劇場公開日 2004年11月6日

「在日コリアン社会は興味深々も、誰にも共感できず戸惑ってしまった」血と骨 Kazu Annさんの映画レビュー(感想・評価)

3.5在日コリアン社会は興味深々も、誰にも共感できず戸惑ってしまった

2021年4月25日
PCから投稿
鑑賞方法:DVD/BD、VOD

自分は在日の人達、コリアン・タウン、そこでの慣習・文化に無知であり、そういう意味では大変に興味深い映画ではあった。またチンチン電車の線路には郷愁覚え、忠実?に再現された街の佇まいも魅力的で、そこの部分はたいしたものだと感心させられた。

映画全体としては、音楽の綺麗さも有り、米国でのイタリア移民社会を描いたゴッドファーザーの日本版を目指した?ただ、たけしは多分本人的には一生懸命頑張っているものの、主人公の親父は凄く金持ちになったと言え、ただの身勝手な短期な暴力親父に見え、どうしてぶち殺されないか不思議に思ってしまった。
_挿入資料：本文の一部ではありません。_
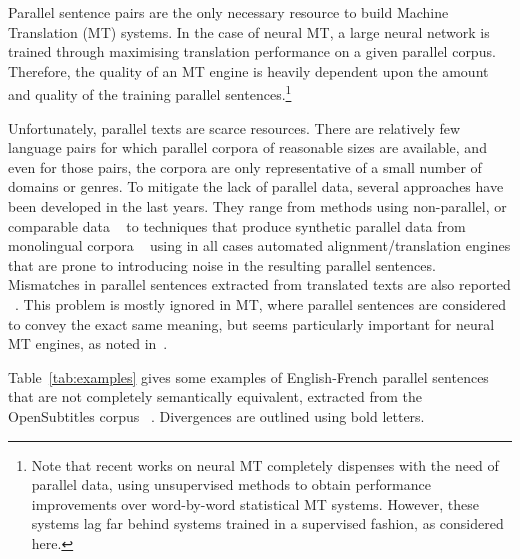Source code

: \documentclass[11pt,a4paper]{article}
\begin{document}
Parallel sentence pairs are the only necessary resource to build Machine Translation (MT) systems.
In the case of neural MT, a large neural network is trained through maximising translation performance on a given parallel corpus. 
Therefore, the quality of an MT engine is heavily dependent upon the
amount and quality of the training parallel sentences.\footnote{Note
  that recent works on neural MT
  \cite{lample2018word,artetxe2018iclr} completely dispenses with the
  need of parallel data, using unsupervised methods to obtain performance
  improvements over word-by-word statistical MT systems. However, these systems
  lag far behind systems trained in a supervised fashion, as
  considered here.} 

Unfortunately, parallel texts are scarce resources. 
There are relatively few language pairs for which parallel corpora of
reasonable sizes are available, and even for those pairs, the corpora
are only representative of a small number of domains or genres. 
To mitigate the lack of parallel data, several approaches have been developed in the last years.
They range from methods using non-parallel, or comparable data ~\cite{Zhao:2002:APS:844380.844785,W04-3208,J05-4003,W17-2509,P17-3003} to techniques that produce synthetic parallel data from monolingual corpora ~\cite{P16-1009,W17-4714} using in all cases automated alignment/translation engines that are prone to introducing noise in the resulting parallel sentences. 
Mismatches in parallel sentences extracted from translated texts are also reported ~\cite{tiedemann2011bitext,XU16.310}. 
This problem is mostly ignored in MT, where parallel sentences are considered to convey the exact same meaning, but seems particularly important for neural MT engines, as noted in~\citet{chen2016adaptation}.

Table~\ref{tab:examples} gives some examples of English-French
parallel sentences that are not completely semantically equivalent, 
extracted from the OpenSubtitles corpus ~\cite{LisonTiedemann2016}. 
Divergences are outlined using bold letters. 
\end{document}
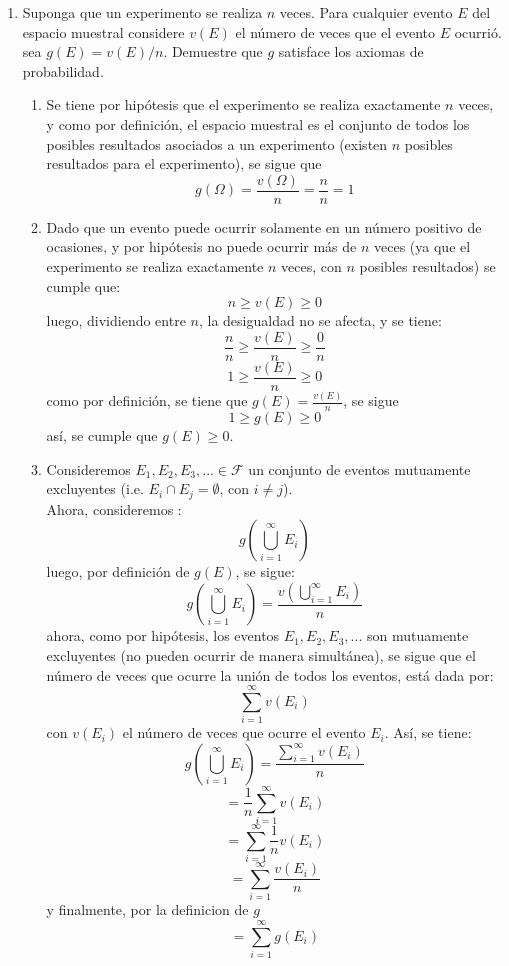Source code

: \documentclass[12pt,a4paper]{report}
\begin{document}
\begin{enumerate}
   \item {
   	Suponga que un experimento se realiza $n$ veces. Para cualquier evento $E$ del
	espacio muestral considere $v(E)$ el número de veces que el evento $E$ ocurrió.
	sea $g(E)=v(E)/n$. Demuestre que $g$ satisface los axiomas de probabilidad.\\
	\begin{enumerate}[label=\Roman*.]
	\item{
		Se tiene por hipótesis que el experimento se realiza exactamente $n$
		veces, y como por definición, el espacio muestral es el conjunto de
		todos los posibles resultados asociados a un experimento (existen $n$ posibles
		resultados para el experimento), se sigue que
			$$ g(\Omega) = \frac{v(\Omega)}{n} = \frac{n}{n} = 1$$
	}
	\item{
		Dado que un evento puede ocurrir solamente en un número positivo de ocasiones,
		y por hipótesis no puede ocurrir más de $n$ veces (ya que el experimento se
		realiza exactamente $n$ veces, con $n$ posibles resultados) se cumple que:
			$$ n \geq v(E) \geq 0$$
		luego, dividiendo entre $n$, la desigualdad no se afecta, y se tiene:
			$$ \frac{n}{n} \geq \frac{v(E)}{n} \geq \frac{0}{n}$$
			$$ 1 \geq \frac{v(E)}{n} \geq 0$$
		como por definición, se tiene que $g(E) = \frac{v(E)}{n}$, se sigue
			$$ 1 \geq g(E) \geq 0$$
		así, se cumple que $g(E) \geq 0$.
	}
	\item{
		Consideremos $E_1, E_2, E_3, ... \in \mathcal{F}$ un conjunto de eventos
		mutuamente excluyentes (i.e. $E_i \cap E_j = \emptyset$, con $i \neq j$).\\

		Ahora, consideremos :
			$$g\left( \bigcup_{i=1}^{\infty} E_{i} \right)$$
		luego, por definición de $g(E)$, se sigue:
			$$g\left( \bigcup_{i=1}^{\infty} E_{i} \right) =
				\frac{ v\left( \bigcup_{i=1}^{\infty} E_{i} \right)  }{ n }$$
		ahora, como por hipótesis, los eventos $E_1, E_2, E_3, ...$ son mutuamente
		excluyentes (no pueden ocurrir de manera simultánea), se sigue que el
		número de veces que ocurre la unión de todos los eventos, está dada por:
			$$\sum_{i=1}^{\infty} v(E_{i})$$
		con $v(E_i)$ el número de veces que ocurre el evento $E_i$. Así, se tiene:
			$$ g\left( \bigcup_{i=1}^{\infty} E_{i} \right) =
			\frac{ \sum_{i=1}^{\infty} v(E_{i})  }{ n } $$
			$$ = \frac{1}{n} \sum_{i=1}^{\infty} v(E_{i}) $$
			$$ = \sum_{i=1}^{\infty} \frac{1}{n} v(E_{i}) $$
			$$ = \sum_{i=1}^{\infty} \frac{v(E_{i})}{n}  $$
		y finalmente, por la definicion de $g$
			$$ = \sum_{i=1}^{\infty} g(E_i)  $$

}
\end{enumerate}}
\end{enumerate}
\end{document}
女や家族に暴力加え、家具や窓ガラスを破壊しても、小市民的で、化け物的怖さは感じられず、演出が計算違いに思えた。

根本的に、監督らが何を描きたかったかが、自分には、判然としない。多分、原作的には、自分に流れる親父的なものをしっかりと見つめた上で、どうしようも無い父親を客観的にネガティブに描くことで、それを克服しようとした物語なのだろう。しかし、映画は政治的運動等ノスタルジックな部分に興味がいってる様にも見え、混乱させられる。主人公を、もう少し、自立展望的に描いた方が分かりやすく共感が得られたのでは?

初代愛人役の中村優子さん、その後の愛人役の濱田マリは、ヌード満載の体当たり的演技で強く印象に残った。たけし親父に暴力を加えられる妻役鈴木京香や娘役田畑智子も悪くなく、女優陣は全体的に良かった。

最後の北朝鮮での死を迎える映像は、若き日海の向こうに見えた大阪の街の映像を重ね、大河ドラマ風ではあるが、大作映画の締めとしては今一つ工夫が足りないと思ってしまった。